[[ SUPPLIED MATERIAL, beginning ]]

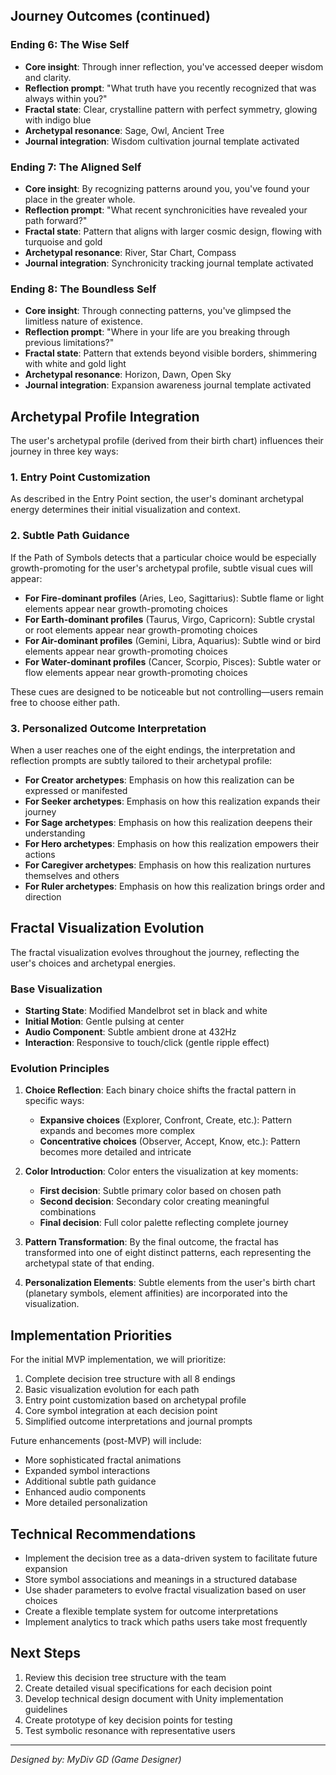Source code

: ## Journey Outcomes (continued)

### Ending 6: The Wise Self
- **Core insight**: Through inner reflection, you've accessed deeper wisdom and clarity.
- **Reflection prompt**: "What truth have you recently recognized that was always within you?"
- **Fractal state**: Clear, crystalline pattern with perfect symmetry, glowing with indigo blue
- **Archetypal resonance**: Sage, Owl, Ancient Tree
- **Journal integration**: Wisdom cultivation journal template activated

### Ending 7: The Aligned Self
- **Core insight**: By recognizing patterns around you, you've found your place in the greater whole.
- **Reflection prompt**: "What recent synchronicities have revealed your path forward?"
- **Fractal state**: Pattern that aligns with larger cosmic design, flowing with turquoise and gold
- **Archetypal resonance**: River, Star Chart, Compass
- **Journal integration**: Synchronicity tracking journal template activated

### Ending 8: The Boundless Self
- **Core insight**: Through connecting patterns, you've glimpsed the limitless nature of existence.
- **Reflection prompt**: "Where in your life are you breaking through previous limitations?"
- **Fractal state**: Pattern that extends beyond visible borders, shimmering with white and gold light
- **Archetypal resonance**: Horizon, Dawn, Open Sky
- **Journal integration**: Expansion awareness journal template activated

## Archetypal Profile Integration

The user's archetypal profile (derived from their birth chart) influences their journey in three key ways:

### 1. Entry Point Customization
As described in the Entry Point section, the user's dominant archetypal energy determines their initial visualization and context.

### 2. Subtle Path Guidance
If the Path of Symbols detects that a particular choice would be especially growth-promoting for the user's archetypal profile, subtle visual cues will appear:

- **For Fire-dominant profiles** (Aries, Leo, Sagittarius): Subtle flame or light elements appear near growth-promoting choices
- **For Earth-dominant profiles** (Taurus, Virgo, Capricorn): Subtle crystal or root elements appear near growth-promoting choices
- **For Air-dominant profiles** (Gemini, Libra, Aquarius): Subtle wind or bird elements appear near growth-promoting choices
- **For Water-dominant profiles** (Cancer, Scorpio, Pisces): Subtle water or flow elements appear near growth-promoting choices

These cues are designed to be noticeable but not controlling—users remain free to choose either path.

### 3. Personalized Outcome Interpretation
When a user reaches one of the eight endings, the interpretation and reflection prompts are subtly tailored to their archetypal profile:

- **For Creator archetypes**: Emphasis on how this realization can be expressed or manifested
- **For Seeker archetypes**: Emphasis on how this realization expands their journey
- **For Sage archetypes**: Emphasis on how this realization deepens their understanding
- **For Hero archetypes**: Emphasis on how this realization empowers their actions
- **For Caregiver archetypes**: Emphasis on how this realization nurtures themselves and others
- **For Ruler archetypes**: Emphasis on how this realization brings order and direction

## Fractal Visualization Evolution

The fractal visualization evolves throughout the journey, reflecting the user's choices and archetypal energies.

### Base Visualization

- **Starting State**: Modified Mandelbrot set in black and white
- **Initial Motion**: Gentle pulsing at center
- **Audio Component**: Subtle ambient drone at 432Hz
- **Interaction**: Responsive to touch/click (gentle ripple effect)

### Evolution Principles

1. **Choice Reflection**: Each binary choice shifts the fractal pattern in specific ways:
   - **Expansive choices** (Explorer, Confront, Create, etc.): Pattern expands and becomes more complex
   - **Concentrative choices** (Observer, Accept, Know, etc.): Pattern becomes more detailed and intricate

2. **Color Introduction**: Color enters the visualization at key moments:
   - **First decision**: Subtle primary color based on chosen path
   - **Second decision**: Secondary color creating meaningful combinations
   - **Final decision**: Full color palette reflecting complete journey

3. **Pattern Transformation**: By the final outcome, the fractal has transformed into one of eight distinct patterns, each representing the archetypal state of that ending.

4. **Personalization Elements**: Subtle elements from the user's birth chart (planetary symbols, element affinities) are incorporated into the visualization.

## Implementation Priorities

For the initial MVP implementation, we will prioritize:

1. Complete decision tree structure with all 8 endings
2. Basic visualization evolution for each path
3. Entry point customization based on archetypal profile
4. Core symbol integration at each decision point
5. Simplified outcome interpretations and journal prompts

Future enhancements (post-MVP) will include:
- More sophisticated fractal animations
- Expanded symbol interactions
- Additional subtle path guidance
- Enhanced audio components
- More detailed personalization

## Technical Recommendations

- Implement the decision tree as a data-driven system to facilitate future expansion
- Store symbol associations and meanings in a structured database
- Use shader parameters to evolve fractal visualization based on user choices
- Create a flexible template system for outcome interpretations
- Implement analytics to track which paths users take most frequently

## Next Steps

1. Review this decision tree structure with the team
2. Create detailed visual specifications for each decision point
3. Develop technical design document with Unity implementation guidelines
4. Create prototype of key decision points for testing
5. Test symbolic resonance with representative users

---

*Designed by: MyDiv GD (Game Designer)*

[[ SUPPLIED MATERIAL, end ]]

TASK BRIEF » Every line above from the line with "- **First decision**: Subtle" to the line with "5. Simplified outcome", both included, must be reproduced exactly, and no other line may appear.

RESULT OF THE EXERCISE »
   - **First decision**: Subtle primary color based on chosen path
   - **Second decision**: Secondary color creating meaningful combinations
   - **Final decision**: Full color palette reflecting complete journey

3. **Pattern Transformation**: By the final outcome, the fractal has transformed into one of eight distinct patterns, each representing the archetypal state of that ending.

4. **Personalization Elements**: Subtle elements from the user's birth chart (planetary symbols, element affinities) are incorporated into the visualization.

## Implementation Priorities

For the initial MVP implementation, we will prioritize:

1. Complete decision tree structure with all 8 endings
2. Basic visualization evolution for each path
3. Entry point customization based on archetypal profile
4. Core symbol integration at each decision point
5. Simplified outcome interpretations and journal prompts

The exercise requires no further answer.